• _Brief_
Each line from the first down to the one containing "Je me lance" should be returned exactly as it appears below.

Stored data:
○ ○ ○ ○

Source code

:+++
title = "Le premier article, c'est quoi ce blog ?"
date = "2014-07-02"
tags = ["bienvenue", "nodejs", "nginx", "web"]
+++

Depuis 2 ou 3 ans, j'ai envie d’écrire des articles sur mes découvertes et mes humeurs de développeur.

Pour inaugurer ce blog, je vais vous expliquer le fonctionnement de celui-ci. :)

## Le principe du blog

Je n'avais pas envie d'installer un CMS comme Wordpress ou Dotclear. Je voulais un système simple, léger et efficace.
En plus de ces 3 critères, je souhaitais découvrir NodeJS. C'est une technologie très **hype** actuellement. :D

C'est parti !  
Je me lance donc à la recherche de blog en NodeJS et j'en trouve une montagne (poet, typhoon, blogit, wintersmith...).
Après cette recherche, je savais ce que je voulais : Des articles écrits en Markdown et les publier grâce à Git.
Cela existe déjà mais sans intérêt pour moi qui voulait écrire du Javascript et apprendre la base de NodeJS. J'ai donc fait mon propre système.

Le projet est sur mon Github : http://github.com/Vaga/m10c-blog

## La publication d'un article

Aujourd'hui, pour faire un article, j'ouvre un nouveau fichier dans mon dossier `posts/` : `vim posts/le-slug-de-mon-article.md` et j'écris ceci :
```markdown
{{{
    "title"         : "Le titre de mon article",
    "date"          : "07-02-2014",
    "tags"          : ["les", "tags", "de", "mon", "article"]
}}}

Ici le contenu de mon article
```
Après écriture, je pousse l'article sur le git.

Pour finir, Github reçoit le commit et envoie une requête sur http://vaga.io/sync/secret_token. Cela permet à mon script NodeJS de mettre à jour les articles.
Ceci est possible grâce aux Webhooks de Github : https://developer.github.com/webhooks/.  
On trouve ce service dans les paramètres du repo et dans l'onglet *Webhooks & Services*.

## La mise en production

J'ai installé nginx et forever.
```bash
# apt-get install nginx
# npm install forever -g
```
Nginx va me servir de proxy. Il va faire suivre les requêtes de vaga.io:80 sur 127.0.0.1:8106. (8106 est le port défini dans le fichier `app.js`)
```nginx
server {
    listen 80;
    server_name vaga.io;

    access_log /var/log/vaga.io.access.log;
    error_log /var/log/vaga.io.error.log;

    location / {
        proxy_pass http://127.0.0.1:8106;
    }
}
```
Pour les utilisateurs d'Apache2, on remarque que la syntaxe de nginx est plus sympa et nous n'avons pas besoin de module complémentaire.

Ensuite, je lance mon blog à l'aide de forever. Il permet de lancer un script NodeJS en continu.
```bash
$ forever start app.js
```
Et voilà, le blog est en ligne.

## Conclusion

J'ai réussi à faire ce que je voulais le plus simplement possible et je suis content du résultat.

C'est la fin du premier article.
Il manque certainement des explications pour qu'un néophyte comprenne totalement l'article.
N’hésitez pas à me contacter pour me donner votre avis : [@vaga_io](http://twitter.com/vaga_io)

○ ○ ○ ○

• _Solution for this task_
Source code

:+++
title = "Le premier article, c'est quoi ce blog ?"
date = "2014-07-02"
tags = ["bienvenue", "nodejs", "nginx", "web"]
+++

Depuis 2 ou 3 ans, j'ai envie d’écrire des articles sur mes découvertes et mes humeurs de développeur.

Pour inaugurer ce blog, je vais vous expliquer le fonctionnement de celui-ci. :)

## Le principe du blog

Je n'avais pas envie d'installer un CMS comme Wordpress ou Dotclear. Je voulais un système simple, léger et efficace.
En plus de ces 3 critères, je souhaitais découvrir NodeJS. C'est une technologie très **hype** actuellement. :D

C'est parti !  
Je me lance donc à la recherche de blog en NodeJS et j'en trouve une montagne (poet, typhoon, blogit, wintersmith...).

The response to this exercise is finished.